Whatever the case, November is becoming another month of murder in Jacksonville, with a half-dozen murders starting the weekend after the election and hopefully stopping by the time you read this.
Most of those November murders were in Northwest Jacksonville. The one that was the most heartbreaking was a shooting on Cleveland Road that gunned down an 11-month-old baby (Tedashii Williams), her mother, and another adult.
Judging from the surveillance video, the gunman (or gunmen) were using the spray and pray technique. People were running for their lives. But it’s hard to run when you’re a mother caring for an infant.
Last week, the politicians and the preachers made their cases at press events. They all made solemn promises to check this tide of violence.
Mayor Lenny Curry said he was “mad as hell,” projecting a resolve similar to what he projected in January after the drive-by shooting of toddler Aiden McClendon. The 16-year-old gunman was later apprehended.
However, there are plenty of people with time on their hands and guns in their waistbands, who are working as the creators of the next Aiden McClendon/Tedashii Williams situation.
Also speaking on this case was Sheriff Mike Williams.
Williams noted that times have changed on the streets since he entered law enforcement in 1991. The kinds of beefs that used to be solved with fights in an alley are now solved via bullets from a gun.
A group called the Baptist Ministers Alliance made its points last Tuesday across from the Cleveland Arms apartment complex. They offered their churches as “safe spaces” for informants, and intoned against the violence.
Left unsaid was that most of the people involved in gunplay in Jacksonville – which has seen 106 homicides and many other near-misses in 2016 – aren’t in church on Sunday mornings or Wednesday evenings.
Also left unsaid was that the pastors, wearing suits and being ferried to the parking lot of the Lil’ Albert convenience store, have about as much to do with the day-to-day reality in NW Jacksonville as I do.
Also on Tuesday a phalanx of Jacksonville City Council members showed up in that same parking lot for their own presser.
Predictably, they too projected resolve in the face of the street violence.
Councilman Tommy Hazouri said, correctly, that gun violence extends far beyond the area around Cleveland Arms.
Councilman Reggie Brown, who represents the district, had his own questions.
He wondered, among other things, why illegal guns are so easily accessible on Jacksonville streets. And why they are so cheap – as inexpensive as $100.
He also had counsel for those in the area – that they should take more “responsibility” for their actions, and that they need to get beyond the “stop snitching” code of the streets.
These are all valid questions. Council members also have some proposals. One is to bring ShotSpotter technology to more high-crime areas; the technology will allow easier identification of where gunshots are coming from.

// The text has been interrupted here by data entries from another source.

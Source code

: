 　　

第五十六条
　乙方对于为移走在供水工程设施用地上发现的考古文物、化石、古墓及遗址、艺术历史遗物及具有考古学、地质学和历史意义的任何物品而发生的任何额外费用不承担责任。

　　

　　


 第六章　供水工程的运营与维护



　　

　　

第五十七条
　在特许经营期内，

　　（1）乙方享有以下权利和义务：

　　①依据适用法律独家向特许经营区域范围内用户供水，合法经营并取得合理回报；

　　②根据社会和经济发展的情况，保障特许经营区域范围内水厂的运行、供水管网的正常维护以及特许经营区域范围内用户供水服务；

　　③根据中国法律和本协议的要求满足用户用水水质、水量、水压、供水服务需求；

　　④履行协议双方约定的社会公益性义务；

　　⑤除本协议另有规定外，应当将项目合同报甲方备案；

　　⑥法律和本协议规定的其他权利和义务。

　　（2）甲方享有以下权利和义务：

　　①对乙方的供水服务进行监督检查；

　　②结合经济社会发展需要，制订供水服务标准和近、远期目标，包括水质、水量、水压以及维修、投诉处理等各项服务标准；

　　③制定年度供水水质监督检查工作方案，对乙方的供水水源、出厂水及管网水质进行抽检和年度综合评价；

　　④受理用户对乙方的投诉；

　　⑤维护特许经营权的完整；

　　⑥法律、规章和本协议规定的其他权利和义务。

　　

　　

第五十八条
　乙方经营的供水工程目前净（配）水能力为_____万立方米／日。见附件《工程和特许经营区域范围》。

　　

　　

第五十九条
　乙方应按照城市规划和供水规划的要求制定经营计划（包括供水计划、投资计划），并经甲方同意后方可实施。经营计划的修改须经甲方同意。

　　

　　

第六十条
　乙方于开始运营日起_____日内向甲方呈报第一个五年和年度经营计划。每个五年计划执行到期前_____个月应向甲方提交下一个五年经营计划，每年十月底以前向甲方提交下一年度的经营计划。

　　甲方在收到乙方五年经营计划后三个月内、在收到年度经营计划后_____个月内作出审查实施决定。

Another proposal – yet to be codified into a bill – the use of “ambassadors” in Council Districts 7, 8, 9, and 10.
These ambassadors, paid for out of a fund that has yet to be determined, would provide what Councilman Reggie Gaffney called “door-to-door outreach” to discern the issues that really plague these communities.
These are all well-intended, yet topical, treatments to a larger problem; namely, the utter failure of the mass incarceration/zero tolerance approach to law enforcement.

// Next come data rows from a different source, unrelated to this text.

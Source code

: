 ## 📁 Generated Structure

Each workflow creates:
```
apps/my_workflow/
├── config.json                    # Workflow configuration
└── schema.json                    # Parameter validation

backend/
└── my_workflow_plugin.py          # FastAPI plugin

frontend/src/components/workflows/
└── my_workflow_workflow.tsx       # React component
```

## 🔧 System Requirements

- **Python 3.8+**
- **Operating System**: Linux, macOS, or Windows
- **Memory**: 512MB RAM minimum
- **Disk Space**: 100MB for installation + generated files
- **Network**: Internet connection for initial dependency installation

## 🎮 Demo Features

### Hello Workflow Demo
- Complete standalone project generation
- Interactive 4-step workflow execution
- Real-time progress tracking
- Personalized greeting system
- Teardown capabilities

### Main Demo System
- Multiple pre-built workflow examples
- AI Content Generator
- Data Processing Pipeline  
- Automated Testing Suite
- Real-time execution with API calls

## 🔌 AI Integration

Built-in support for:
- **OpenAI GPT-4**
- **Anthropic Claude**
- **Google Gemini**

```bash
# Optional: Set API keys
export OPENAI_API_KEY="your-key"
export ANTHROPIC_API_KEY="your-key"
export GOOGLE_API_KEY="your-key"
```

While that approach has given jobs and pensions to police and prison staff, it hasn’t abated the conditions that lead to crazed gunmen shooting infants in the street.

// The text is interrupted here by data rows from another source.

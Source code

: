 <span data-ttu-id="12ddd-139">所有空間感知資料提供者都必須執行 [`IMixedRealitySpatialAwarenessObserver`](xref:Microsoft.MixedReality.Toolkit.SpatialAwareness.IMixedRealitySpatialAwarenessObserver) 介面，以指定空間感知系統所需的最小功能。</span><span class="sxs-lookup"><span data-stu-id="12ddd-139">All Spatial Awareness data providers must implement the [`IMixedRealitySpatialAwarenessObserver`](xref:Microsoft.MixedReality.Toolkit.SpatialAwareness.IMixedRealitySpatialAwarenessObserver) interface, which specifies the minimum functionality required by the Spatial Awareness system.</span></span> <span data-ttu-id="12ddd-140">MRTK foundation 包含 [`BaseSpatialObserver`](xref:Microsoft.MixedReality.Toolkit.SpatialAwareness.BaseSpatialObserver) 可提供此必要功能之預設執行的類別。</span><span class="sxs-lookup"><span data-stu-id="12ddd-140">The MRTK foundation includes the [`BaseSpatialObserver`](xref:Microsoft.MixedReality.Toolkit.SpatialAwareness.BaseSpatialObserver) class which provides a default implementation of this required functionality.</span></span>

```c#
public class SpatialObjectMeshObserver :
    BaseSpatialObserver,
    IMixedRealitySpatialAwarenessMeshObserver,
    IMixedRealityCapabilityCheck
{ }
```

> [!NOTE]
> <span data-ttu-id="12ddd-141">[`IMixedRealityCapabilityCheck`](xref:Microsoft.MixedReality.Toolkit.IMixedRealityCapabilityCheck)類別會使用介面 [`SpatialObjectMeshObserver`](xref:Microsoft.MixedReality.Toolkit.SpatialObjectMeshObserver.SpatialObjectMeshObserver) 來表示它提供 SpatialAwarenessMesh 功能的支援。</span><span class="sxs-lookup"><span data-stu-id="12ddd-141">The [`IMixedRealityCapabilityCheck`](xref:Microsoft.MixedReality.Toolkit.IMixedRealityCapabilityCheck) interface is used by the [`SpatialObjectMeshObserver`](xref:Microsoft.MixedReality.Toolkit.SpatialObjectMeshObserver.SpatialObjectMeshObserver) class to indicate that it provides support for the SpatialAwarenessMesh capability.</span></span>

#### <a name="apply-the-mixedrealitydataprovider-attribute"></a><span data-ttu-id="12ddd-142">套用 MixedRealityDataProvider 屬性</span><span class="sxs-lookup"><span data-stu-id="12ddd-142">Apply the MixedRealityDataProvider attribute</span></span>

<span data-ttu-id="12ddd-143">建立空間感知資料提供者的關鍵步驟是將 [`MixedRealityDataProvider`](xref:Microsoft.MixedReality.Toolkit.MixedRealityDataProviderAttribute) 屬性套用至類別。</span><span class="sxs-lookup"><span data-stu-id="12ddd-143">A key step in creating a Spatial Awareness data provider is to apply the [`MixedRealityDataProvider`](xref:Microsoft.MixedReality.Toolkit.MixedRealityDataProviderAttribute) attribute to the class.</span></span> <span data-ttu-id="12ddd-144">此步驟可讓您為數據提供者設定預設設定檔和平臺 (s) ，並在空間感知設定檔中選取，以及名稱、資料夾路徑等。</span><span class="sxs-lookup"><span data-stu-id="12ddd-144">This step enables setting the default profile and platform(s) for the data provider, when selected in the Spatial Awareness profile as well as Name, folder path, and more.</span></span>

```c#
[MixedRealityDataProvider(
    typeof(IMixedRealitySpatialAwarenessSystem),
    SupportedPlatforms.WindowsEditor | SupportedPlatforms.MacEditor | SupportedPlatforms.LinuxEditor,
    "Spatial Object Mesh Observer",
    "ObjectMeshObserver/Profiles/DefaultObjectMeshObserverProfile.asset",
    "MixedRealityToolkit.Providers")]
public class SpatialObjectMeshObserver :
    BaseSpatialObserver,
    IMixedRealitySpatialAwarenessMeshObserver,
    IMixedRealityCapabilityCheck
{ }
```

Mass incarceration, which seemed like a great idea to Bill Clinton and Newt Gingrich in the 1990s, had the real effect of reinforcing Jim Crow disparities and removing men from these communities – the men who would have raised the kids, coached the football teams, worked meaningful jobs, had they not been fed into the profitable prison pipeline that has rendered millions of people into commodities for the carceral state.
We look at an issue like cannabis prohibition: Jacksonville, the murder capital of the state, is also locked into Reefer Madness modalities. Daytona, Orlando, Tampa, Miami – all have decriminalized personal possession. Not in Jacksonville, where the pretext to stop, frisk, and search apparently must be preserved. Black men can get searched in this city for little more than walking along a sidewalk. No matter how much enforcement like that happens, the murder rate doesn’t abate.
Jacksonville politicians will not take a hard look at the generational pressures that drive violent crime. People aren’t born to become the kind of men who shoot babies. That kind of malformed spirit is a measure of social engineering, a cynical shell game driven by profit, aided and abetted by politicians on both sides of the aisle who don’t want to acknowledge that toxic reality.